EXERCISE MATERIALS ->
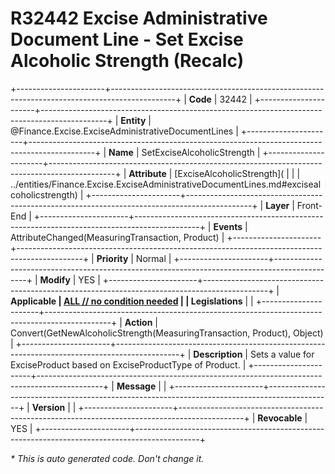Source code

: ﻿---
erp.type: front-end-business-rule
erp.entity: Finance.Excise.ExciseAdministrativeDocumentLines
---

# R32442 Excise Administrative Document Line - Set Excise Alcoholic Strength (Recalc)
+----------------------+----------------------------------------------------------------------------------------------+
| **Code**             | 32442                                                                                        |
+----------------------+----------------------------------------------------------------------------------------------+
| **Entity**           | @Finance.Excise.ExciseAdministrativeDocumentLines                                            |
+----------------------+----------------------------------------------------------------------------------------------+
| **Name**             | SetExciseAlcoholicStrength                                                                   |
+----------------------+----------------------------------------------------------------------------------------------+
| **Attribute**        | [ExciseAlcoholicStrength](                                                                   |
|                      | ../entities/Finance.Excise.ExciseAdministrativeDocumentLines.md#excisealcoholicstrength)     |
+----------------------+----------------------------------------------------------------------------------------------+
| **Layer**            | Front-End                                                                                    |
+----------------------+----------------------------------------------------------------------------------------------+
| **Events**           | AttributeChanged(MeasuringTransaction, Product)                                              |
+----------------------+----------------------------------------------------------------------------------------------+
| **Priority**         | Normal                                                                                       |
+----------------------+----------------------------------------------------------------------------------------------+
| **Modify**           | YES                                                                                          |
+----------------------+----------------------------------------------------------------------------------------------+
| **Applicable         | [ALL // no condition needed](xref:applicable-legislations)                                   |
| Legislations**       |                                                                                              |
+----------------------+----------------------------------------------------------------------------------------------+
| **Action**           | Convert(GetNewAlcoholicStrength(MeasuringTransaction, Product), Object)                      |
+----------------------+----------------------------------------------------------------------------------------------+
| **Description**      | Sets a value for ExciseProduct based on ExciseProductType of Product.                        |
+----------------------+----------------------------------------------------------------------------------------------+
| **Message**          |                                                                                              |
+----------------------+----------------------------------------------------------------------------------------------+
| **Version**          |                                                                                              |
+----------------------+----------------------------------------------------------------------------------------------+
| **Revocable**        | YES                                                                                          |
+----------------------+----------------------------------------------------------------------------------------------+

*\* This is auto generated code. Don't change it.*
* * *
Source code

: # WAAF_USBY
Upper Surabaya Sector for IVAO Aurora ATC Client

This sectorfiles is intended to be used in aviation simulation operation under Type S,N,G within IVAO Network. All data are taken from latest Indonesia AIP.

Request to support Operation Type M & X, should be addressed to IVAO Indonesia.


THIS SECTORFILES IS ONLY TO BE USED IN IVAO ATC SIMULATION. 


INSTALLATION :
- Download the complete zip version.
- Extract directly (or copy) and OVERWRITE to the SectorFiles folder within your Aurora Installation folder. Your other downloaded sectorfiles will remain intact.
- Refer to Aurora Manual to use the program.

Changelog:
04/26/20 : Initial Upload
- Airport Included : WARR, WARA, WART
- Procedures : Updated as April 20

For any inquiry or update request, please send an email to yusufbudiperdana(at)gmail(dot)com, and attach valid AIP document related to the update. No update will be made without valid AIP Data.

THE TASK -> Given the records above, reproduce precisely and only the lines between the line holding "Request to support" and the line holding "For any inquiry", inclusive.

ANSWER FOR THIS EXERCISE ->
Request to support Operation Type M & X, should be addressed to IVAO Indonesia.


THIS SECTORFILES IS ONLY TO BE USED IN IVAO ATC SIMULATION. 


INSTALLATION :
- Download the complete zip version.
- Extract directly (or copy) and OVERWRITE to the SectorFiles folder within your Aurora Installation folder. Your other downloaded sectorfiles will remain intact.
- Refer to Aurora Manual to use the program.

Changelog:
04/26/20 : Initial Upload
- Airport Included : WARR, WARA, WART
- Procedures : Updated as April 20

For any inquiry or update request, please send an email to yusufbudiperdana(at)gmail(dot)com, and attach valid AIP document related to the update. No update will be made without valid AIP Data.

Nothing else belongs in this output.